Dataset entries
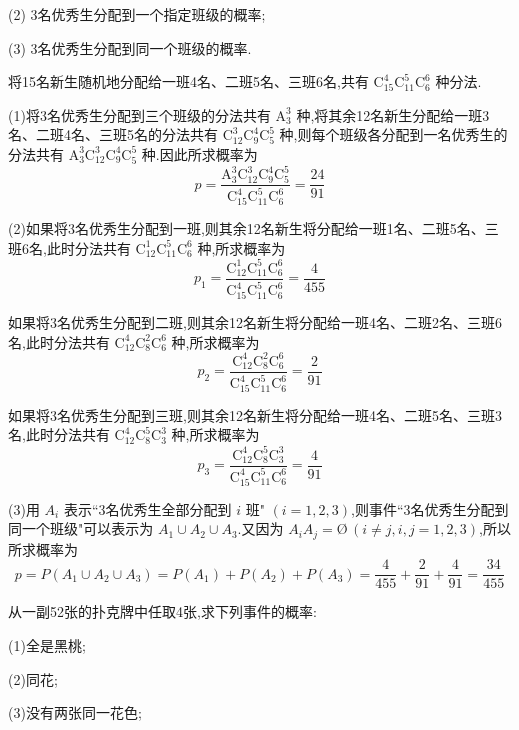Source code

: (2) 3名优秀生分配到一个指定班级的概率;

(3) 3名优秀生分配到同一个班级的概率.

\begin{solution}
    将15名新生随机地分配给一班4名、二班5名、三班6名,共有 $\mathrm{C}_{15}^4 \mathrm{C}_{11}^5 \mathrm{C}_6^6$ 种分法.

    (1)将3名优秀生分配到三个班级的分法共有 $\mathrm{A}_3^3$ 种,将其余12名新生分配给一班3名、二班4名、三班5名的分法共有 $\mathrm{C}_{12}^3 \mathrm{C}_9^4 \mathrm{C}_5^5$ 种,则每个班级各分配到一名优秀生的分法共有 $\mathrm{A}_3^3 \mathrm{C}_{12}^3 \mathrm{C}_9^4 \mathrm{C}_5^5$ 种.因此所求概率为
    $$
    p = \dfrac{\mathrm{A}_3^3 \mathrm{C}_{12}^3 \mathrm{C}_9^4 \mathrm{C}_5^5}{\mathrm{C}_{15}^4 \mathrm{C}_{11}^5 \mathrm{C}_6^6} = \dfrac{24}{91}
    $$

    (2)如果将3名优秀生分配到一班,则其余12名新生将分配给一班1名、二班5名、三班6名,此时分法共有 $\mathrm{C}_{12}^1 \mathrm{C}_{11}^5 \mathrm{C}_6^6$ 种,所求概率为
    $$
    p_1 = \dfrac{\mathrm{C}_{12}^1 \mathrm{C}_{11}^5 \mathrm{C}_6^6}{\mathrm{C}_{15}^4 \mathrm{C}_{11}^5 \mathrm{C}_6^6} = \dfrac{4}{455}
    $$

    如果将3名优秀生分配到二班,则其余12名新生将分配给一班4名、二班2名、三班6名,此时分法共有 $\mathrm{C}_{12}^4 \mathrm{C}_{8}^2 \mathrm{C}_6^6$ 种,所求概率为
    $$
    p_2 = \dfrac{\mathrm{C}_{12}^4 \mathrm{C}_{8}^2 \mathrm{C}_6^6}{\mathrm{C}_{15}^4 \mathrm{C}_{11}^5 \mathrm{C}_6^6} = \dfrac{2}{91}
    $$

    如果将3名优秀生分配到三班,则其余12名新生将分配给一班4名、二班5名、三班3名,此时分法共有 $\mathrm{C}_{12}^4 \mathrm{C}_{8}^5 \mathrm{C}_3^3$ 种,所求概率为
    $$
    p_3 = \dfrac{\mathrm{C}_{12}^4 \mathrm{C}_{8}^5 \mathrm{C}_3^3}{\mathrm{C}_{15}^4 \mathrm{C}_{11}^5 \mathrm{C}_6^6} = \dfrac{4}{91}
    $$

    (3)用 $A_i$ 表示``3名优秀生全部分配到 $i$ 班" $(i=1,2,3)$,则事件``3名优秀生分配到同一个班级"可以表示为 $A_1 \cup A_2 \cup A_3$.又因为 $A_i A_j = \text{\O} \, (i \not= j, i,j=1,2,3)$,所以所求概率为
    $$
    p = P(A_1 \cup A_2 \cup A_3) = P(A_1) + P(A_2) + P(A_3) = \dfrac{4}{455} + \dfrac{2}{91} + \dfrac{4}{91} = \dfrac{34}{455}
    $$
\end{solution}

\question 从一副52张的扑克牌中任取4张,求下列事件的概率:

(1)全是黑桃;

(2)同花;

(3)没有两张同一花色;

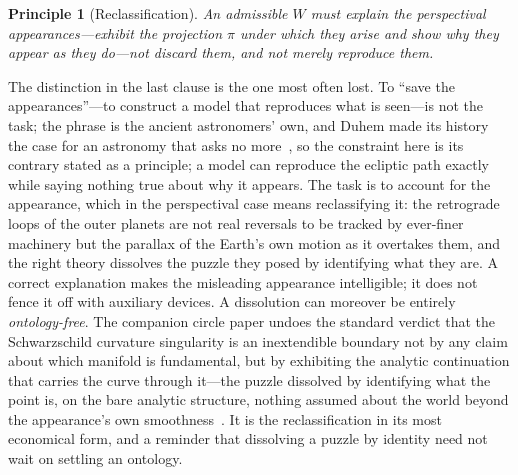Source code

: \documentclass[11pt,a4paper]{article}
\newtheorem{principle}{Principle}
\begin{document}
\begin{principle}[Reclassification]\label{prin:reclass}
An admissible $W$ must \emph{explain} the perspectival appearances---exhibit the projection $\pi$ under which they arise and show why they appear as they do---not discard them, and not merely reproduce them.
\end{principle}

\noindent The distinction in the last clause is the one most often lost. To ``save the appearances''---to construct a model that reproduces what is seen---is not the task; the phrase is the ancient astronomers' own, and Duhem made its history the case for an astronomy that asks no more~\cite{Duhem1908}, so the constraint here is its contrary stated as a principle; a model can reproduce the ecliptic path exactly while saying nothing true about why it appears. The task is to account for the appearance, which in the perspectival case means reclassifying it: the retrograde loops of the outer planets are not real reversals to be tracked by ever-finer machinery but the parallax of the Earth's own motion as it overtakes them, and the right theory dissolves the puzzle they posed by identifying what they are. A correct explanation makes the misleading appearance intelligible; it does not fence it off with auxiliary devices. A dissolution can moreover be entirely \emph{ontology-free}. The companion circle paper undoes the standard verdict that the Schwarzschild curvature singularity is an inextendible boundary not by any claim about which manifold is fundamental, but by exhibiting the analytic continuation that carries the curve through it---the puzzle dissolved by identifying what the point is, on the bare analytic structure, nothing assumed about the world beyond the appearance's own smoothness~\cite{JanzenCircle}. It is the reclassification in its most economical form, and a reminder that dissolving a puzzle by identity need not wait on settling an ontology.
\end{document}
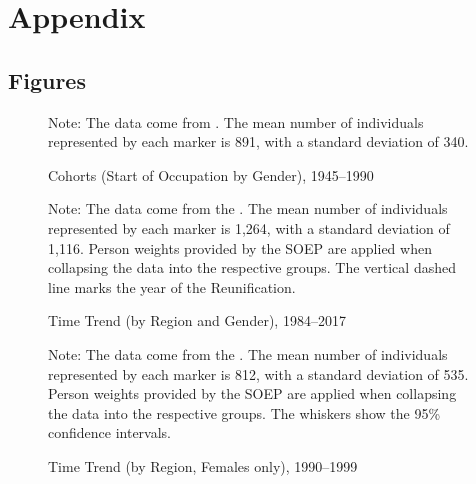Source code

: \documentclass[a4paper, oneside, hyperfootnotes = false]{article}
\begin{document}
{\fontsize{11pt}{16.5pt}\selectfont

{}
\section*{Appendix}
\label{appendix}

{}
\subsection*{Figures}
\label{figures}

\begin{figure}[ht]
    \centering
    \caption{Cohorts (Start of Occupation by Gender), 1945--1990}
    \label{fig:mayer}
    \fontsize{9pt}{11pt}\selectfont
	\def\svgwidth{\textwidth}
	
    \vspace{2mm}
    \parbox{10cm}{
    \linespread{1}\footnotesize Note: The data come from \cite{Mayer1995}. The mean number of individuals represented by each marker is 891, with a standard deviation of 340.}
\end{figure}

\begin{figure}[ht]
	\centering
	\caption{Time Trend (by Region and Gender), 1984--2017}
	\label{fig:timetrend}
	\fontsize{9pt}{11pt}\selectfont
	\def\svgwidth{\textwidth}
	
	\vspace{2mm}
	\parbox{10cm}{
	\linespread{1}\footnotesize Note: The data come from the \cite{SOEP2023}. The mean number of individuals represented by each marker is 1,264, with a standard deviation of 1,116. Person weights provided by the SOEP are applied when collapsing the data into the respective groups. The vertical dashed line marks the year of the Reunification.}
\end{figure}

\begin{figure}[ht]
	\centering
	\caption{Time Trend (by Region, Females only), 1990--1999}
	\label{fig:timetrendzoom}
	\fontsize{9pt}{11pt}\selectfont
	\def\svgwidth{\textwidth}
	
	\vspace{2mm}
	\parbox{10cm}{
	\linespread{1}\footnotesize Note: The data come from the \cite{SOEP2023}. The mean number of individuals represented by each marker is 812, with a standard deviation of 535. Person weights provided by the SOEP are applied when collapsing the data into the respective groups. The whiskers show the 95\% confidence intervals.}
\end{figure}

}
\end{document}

# [What you have to do]
Check each line of the entries for the word "respective". State how many lines hold it, and write nothing else.

# [Finished exercise]
2